Designing 2026 With Intention, Beyond The Illusion Of Good Resolutions
I can say that there are few moments during the year that I enjoy as much as Christmas or, more broadly, the holiday season that for me begins in November with Thanksgiving. Of course, as the years go by, I can no longer indulge in sweets and food the way I once did, so instead I reach for a good book. It’s time I deliberately set aside for deep work: planning the year ahead, reflecting on what worked and what didn’t, and then applying those lessons to my goals for the coming year.
Without a doubt, 2025 will be remembered as a pivotal year for artificial intelligence, global markets, geopolitics, and the way we think about work across nearly every sector. And I know you’re already more prepared than most, because you’ve read what I’ve written this year, from DeepSeek to Sovereign AI to how to design an AI strategy for your life and your business. But with so many things happening in the world and in our own lives, it isn’t always easy to decide what to focus on for 2026. That’s why I want to share how I develop my goals and resolutions, and how they help me filter out the noise that so often distracts us.

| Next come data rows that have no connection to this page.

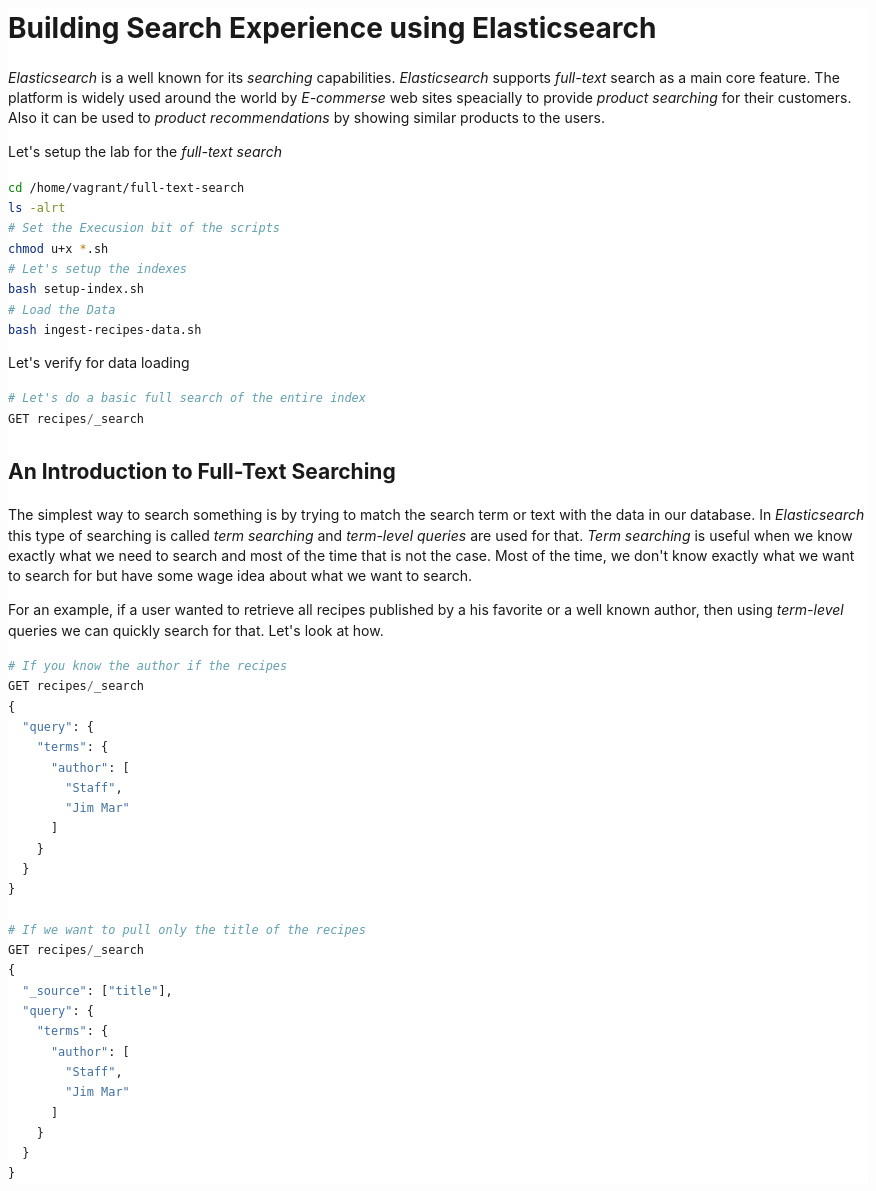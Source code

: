 # Building Search Experience using Elasticsearch

*Elasticsearch* is a well known for its *searching* capabilities. *Elasticsearch* supports *full-text* search as a main core feature. The platform is widely used around the world by *E-commerse* web sites speacially to provide *product searching* for their customers. Also it can be used to *product recommendations* by showing similar products to the users. 

Let's setup the lab for the *full-text search*

```bash
cd /home/vagrant/full-text-search
ls -alrt
# Set the Execusion bit of the scripts
chmod u+x *.sh
# Let's setup the indexes
bash setup-index.sh
# Load the Data
bash ingest-recipes-data.sh
```

Let's verify for data loading
```python
# Let's do a basic full search of the entire index
GET recipes/_search
```



## An Introduction to Full-Text Searching
The simplest way to search something is by trying to match the search term or text with the data in our database. In *Elasticsearch* this type of searching is called *term searching* and *term-level queries* are used for that. *Term searching* is useful when we know exactly what we need to search and most of the time that is not the case. Most of the time, we don't know exactly what we want to search for but have some wage idea about what we want to search. 

For an example, if a user wanted to retrieve all recipes published by a his favorite or a well known author, then using *term-level* queries we can quickly search for that. Let's look at how. 

```python
# If you know the author if the recipes
GET recipes/_search
{
  "query": {
    "terms": {
      "author": [
        "Staff",
        "Jim Mar"
      ]
    }
  }
}

# If we want to pull only the title of the recipes
GET recipes/_search
{
  "_source": ["title"], 
  "query": {
    "terms": {
      "author": [
        "Staff",
        "Jim Mar"
      ]
    }
  }
}

```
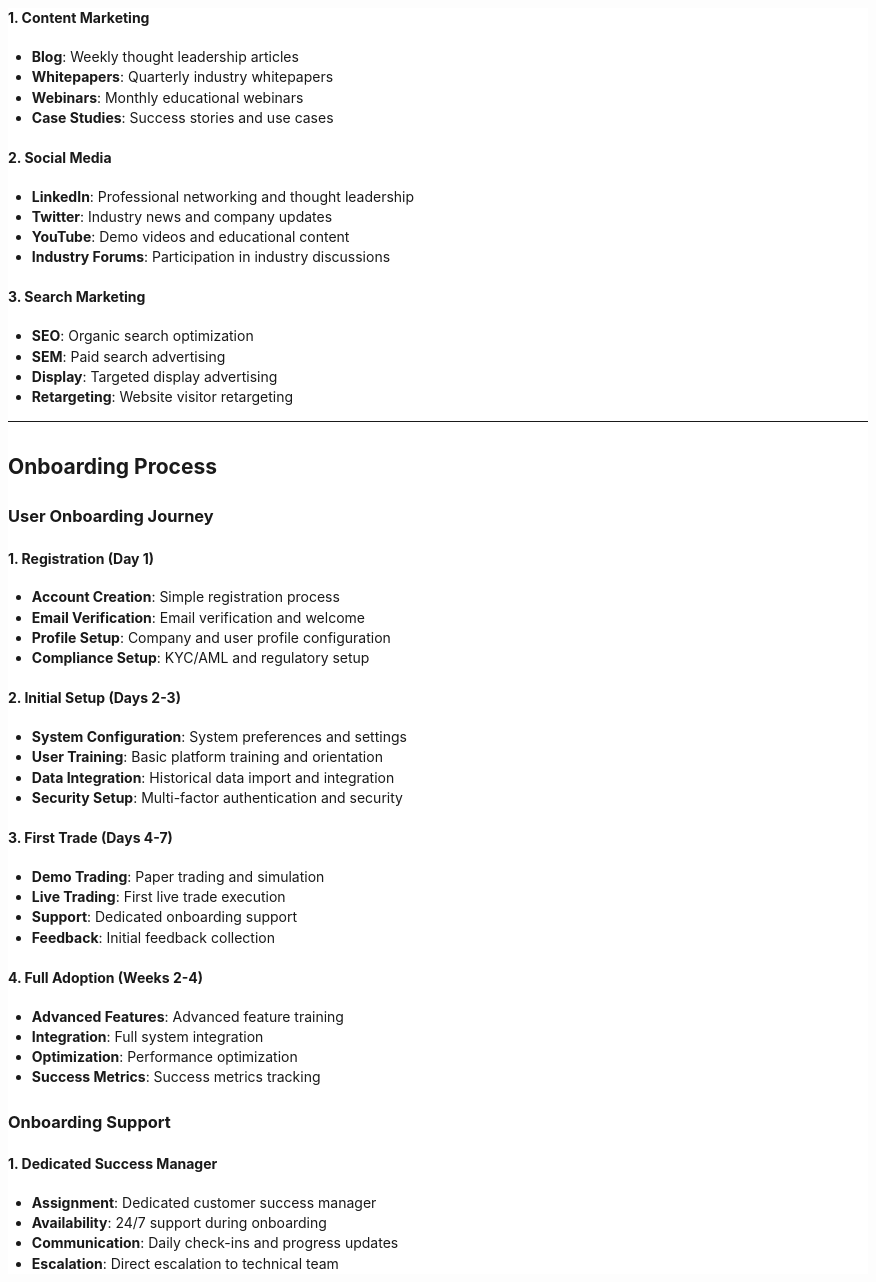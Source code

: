 #### 1. Content Marketing
- **Blog**: Weekly thought leadership articles
- **Whitepapers**: Quarterly industry whitepapers
- **Webinars**: Monthly educational webinars
- **Case Studies**: Success stories and use cases

#### 2. Social Media
- **LinkedIn**: Professional networking and thought leadership
- **Twitter**: Industry news and company updates
- **YouTube**: Demo videos and educational content
- **Industry Forums**: Participation in industry discussions

#### 3. Search Marketing
- **SEO**: Organic search optimization
- **SEM**: Paid search advertising
- **Display**: Targeted display advertising
- **Retargeting**: Website visitor retargeting

---

## Onboarding Process

### User Onboarding Journey

#### 1. Registration (Day 1)
- **Account Creation**: Simple registration process
- **Email Verification**: Email verification and welcome
- **Profile Setup**: Company and user profile configuration
- **Compliance Setup**: KYC/AML and regulatory setup

#### 2. Initial Setup (Days 2-3)
- **System Configuration**: System preferences and settings
- **User Training**: Basic platform training and orientation
- **Data Integration**: Historical data import and integration
- **Security Setup**: Multi-factor authentication and security

#### 3. First Trade (Days 4-7)
- **Demo Trading**: Paper trading and simulation
- **Live Trading**: First live trade execution
- **Support**: Dedicated onboarding support
- **Feedback**: Initial feedback collection

#### 4. Full Adoption (Weeks 2-4)
- **Advanced Features**: Advanced feature training
- **Integration**: Full system integration
- **Optimization**: Performance optimization
- **Success Metrics**: Success metrics tracking

### Onboarding Support

#### 1. Dedicated Success Manager
- **Assignment**: Dedicated customer success manager
- **Availability**: 24/7 support during onboarding
- **Communication**: Daily check-ins and progress updates
- **Escalation**: Direct escalation to technical team
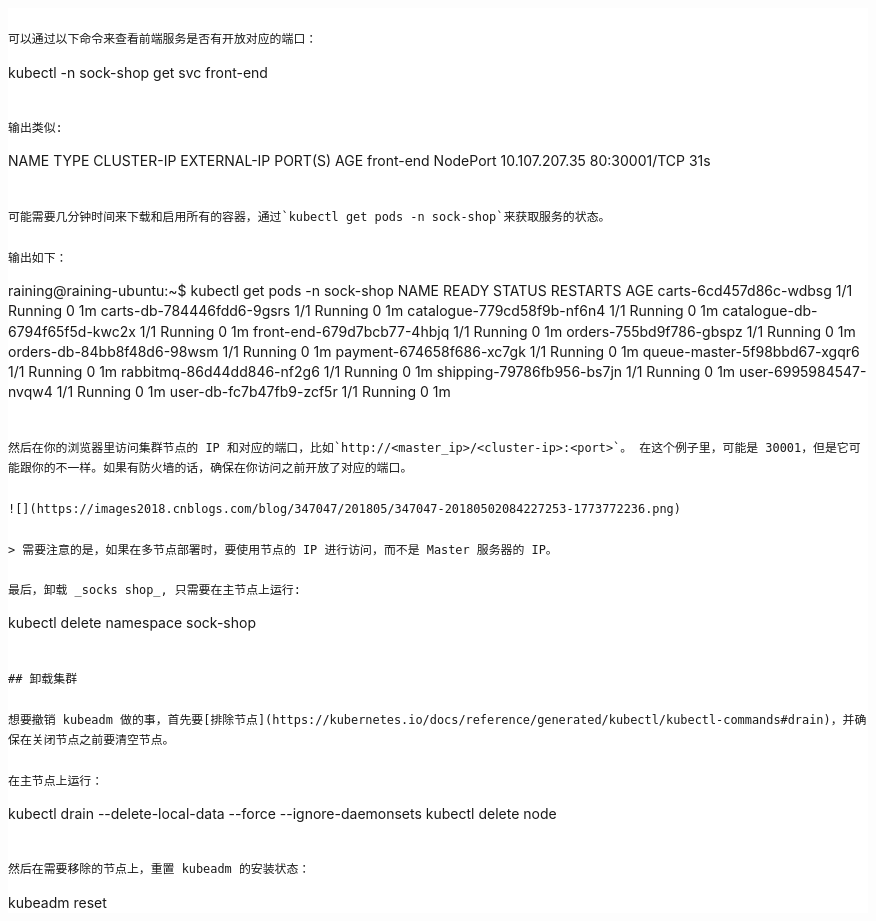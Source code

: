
 ```

可以通过以下命令来查看前端服务是否有开放对应的端口：

```
kubectl -n sock-shop get svc front-end
```

输出类似:

```
NAME        TYPE       CLUSTER-IP      EXTERNAL-IP   PORT(S)        AGE
front-end   NodePort   10.107.207.35   <none>        80:30001/TCP   31s
```

可能需要几分钟时间来下载和启用所有的容器，通过`kubectl get pods -n sock-shop`来获取服务的状态。

输出如下：

```
raining@raining-ubuntu:~$ kubectl get pods -n sock-shop
NAME                            READY     STATUS    RESTARTS   AGE
carts-6cd457d86c-wdbsg          1/1       Running   0          1m
carts-db-784446fdd6-9gsrs       1/1       Running   0          1m
catalogue-779cd58f9b-nf6n4      1/1       Running   0          1m
catalogue-db-6794f65f5d-kwc2x   1/1       Running   0          1m
front-end-679d7bcb77-4hbjq      1/1       Running   0          1m
orders-755bd9f786-gbspz         1/1       Running   0          1m
orders-db-84bb8f48d6-98wsm      1/1       Running   0          1m
payment-674658f686-xc7gk        1/1       Running   0          1m
queue-master-5f98bbd67-xgqr6    1/1       Running   0          1m
rabbitmq-86d44dd846-nf2g6       1/1       Running   0          1m
shipping-79786fb956-bs7jn       1/1       Running   0          1m
user-6995984547-nvqw4           1/1       Running   0          1m
user-db-fc7b47fb9-zcf5r         1/1       Running   0          1m
```

然后在你的浏览器里访问集群节点的 IP 和对应的端口，比如`http://<master_ip>/<cluster-ip>:<port>`。 在这个例子里，可能是 30001，但是它可能跟你的不一样。如果有防火墙的话，确保在你访问之前开放了对应的端口。

![](https://images2018.cnblogs.com/blog/347047/201805/347047-20180502084227253-1773772236.png)

> 需要注意的是，如果在多节点部署时，要使用节点的 IP 进行访问，而不是 Master 服务器的 IP。

最后，卸载 _socks shop_, 只需要在主节点上运行:

```
kubectl delete namespace sock-shop
```

## 卸载集群

想要撤销 kubeadm 做的事，首先要[排除节点](https://kubernetes.io/docs/reference/generated/kubectl/kubectl-commands#drain)，并确保在关闭节点之前要清空节点。

在主节点上运行：

```
kubectl drain <node name> --delete-local-data --force --ignore-daemonsets
kubectl delete node <node name>
```

然后在需要移除的节点上，重置 kubeadm 的安装状态：

```
kubeadm reset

When I review my goals from the previous year, I like to revisit where I got things wrong around this same time. What did I overestimate? What did I underestimate? And why did I make those errors in judgment? It’s worth remembering that mistakes in estimation aren’t a bad thing. On the contrary, they’re the fuel that helps us understand where we can improve our reasoning relative to what we want to achieve year after year. The most dangerous mistake, in my opinion, is underestimation: when we fail to understand what we’re actually capable of. Don’t worry, we’ll come back to this and to how to avoid placing limits on yourself without even realizing it.
Wanting Isn’t a Strategy
When someone new joins the family, I always encourage their partners to prepare them for the holidays, because sooner or later they’ll be asked the big question: What are your New Year’s resolutions? And what did you learn from the year that’s ending? I do this because I like to ask people to write down their goals and explain why they believe they’re achievable. What leads them to think this is the best option? What data, trends, or signals can they use to support that choice?
While this might sound a bit intense for the holidays, after the first round people end up loving it, because it gives them a framework that makes their goals more attainable, trackable, and understandable. It also helps ensure that no one underestimates their potential over long periods of time. I encourage people to think about the most extreme positive scenarios for their lives and then work backward: what could they achieve in the next 365 days that would move them closer to that scenario, even if it requires significant effort? The idea isn’t to encourage the easy path, the status quo, or short-term thinking. In the end, we’re not here to live within limits, but to push them. So what are the steps to doing so?
Think Big, Then Bigger
Take a moment and consider what the best version of yourself might look like in 10, 20, or even 50 years. If what you’re imagining seems reasonable, go further and look for the “unreasonable” version of yourself, the one that feels almost impossible. Reflect on that version and write it down. Now ask yourself: what qualities, capabilities, accomplishments, and benchmarks would that version of you need in order to become real? Don’t get discouraged if this feels overwhelming. In fact, if you feel a little intimidated, that’s a good sign. It means you imagined something truly big for yourself.
This small exercise helps strip away distractions and highlight what’s actually worth focusing on. Put more concretely, if you were thinking about learning a new language, it may now be clearer which one best fits your future professional plans. If you were considering a career change, it becomes easier to evaluate whether that move takes you closer to or further away from the version of yourself you just defined. Good resolutions reinforce one another and help build a cohesive version of who you are, without being pulled off course by whatever happens to be popular at the moment.
Not long ago, I read a quote attributed to Snoopy, the Peanuts character, that neatly captures what’s worth remembering at this time of year. It went something like, “You live every day; you only die once.” It’s a useful way to rethink the YOLO mindset (You Only Live Once) that permeates our society and often prioritizes short-term goals over long-term happiness. Thinking this way also changes what we choose to read and where we decide to invest our time. This year, for example, and in case you’re curious about what book is keeping me from overindulging this season, I’m reading Monetary Economics and Policy: A Foundation for Modern Currency Systems, by Pierpaolo Benigno, a fitting choice for a year that calls for thinking more carefully about what we’re building.
I’ll leave you with this: during the holidays, you can give yourself a meaningful gift. Invest in yourself and in the next 365 opportunities ahead of you to turn that written vision of who you could become into reality.